- WHAT TO PRODUCE -
Whenever the word "from" appears in a line of the data below, copy that line.

[[ DATA FOR PROCESSING open ]]

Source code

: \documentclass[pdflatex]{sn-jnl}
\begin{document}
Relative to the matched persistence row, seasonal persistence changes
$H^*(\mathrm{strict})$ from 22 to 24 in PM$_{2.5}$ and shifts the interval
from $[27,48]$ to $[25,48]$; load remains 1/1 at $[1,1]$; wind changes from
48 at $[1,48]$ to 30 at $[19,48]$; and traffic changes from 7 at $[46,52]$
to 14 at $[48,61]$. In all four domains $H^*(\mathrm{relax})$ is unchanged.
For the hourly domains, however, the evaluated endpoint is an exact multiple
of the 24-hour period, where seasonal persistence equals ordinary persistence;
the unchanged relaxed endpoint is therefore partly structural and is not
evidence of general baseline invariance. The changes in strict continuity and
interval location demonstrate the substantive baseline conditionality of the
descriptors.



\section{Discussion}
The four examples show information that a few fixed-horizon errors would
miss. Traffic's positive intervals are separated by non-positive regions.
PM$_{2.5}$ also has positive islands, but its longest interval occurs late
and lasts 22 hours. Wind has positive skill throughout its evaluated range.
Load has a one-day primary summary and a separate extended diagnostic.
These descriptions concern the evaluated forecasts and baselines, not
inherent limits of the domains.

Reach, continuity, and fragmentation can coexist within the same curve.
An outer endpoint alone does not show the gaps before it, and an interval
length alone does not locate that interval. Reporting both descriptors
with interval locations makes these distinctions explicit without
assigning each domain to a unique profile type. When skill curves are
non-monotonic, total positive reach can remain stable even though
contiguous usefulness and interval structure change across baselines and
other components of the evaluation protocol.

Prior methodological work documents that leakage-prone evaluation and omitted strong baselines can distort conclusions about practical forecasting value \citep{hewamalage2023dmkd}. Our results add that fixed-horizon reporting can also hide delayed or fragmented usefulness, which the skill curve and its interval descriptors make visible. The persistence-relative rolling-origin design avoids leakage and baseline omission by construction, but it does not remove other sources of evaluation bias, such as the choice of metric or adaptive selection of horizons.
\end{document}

[[ DATA FOR PROCESSING closed ]]

- RESPONSE TO THE EXERCISE -
$H^*(\mathrm{strict})$ from 22 to 24 in PM$_{2.5}$ and shifts the interval
from $[27,48]$ to $[25,48]$; load remains 1/1 at $[1,1]$; wind changes from
48 at $[1,48]$ to 30 at $[19,48]$; and traffic changes from 7 at $[46,52]$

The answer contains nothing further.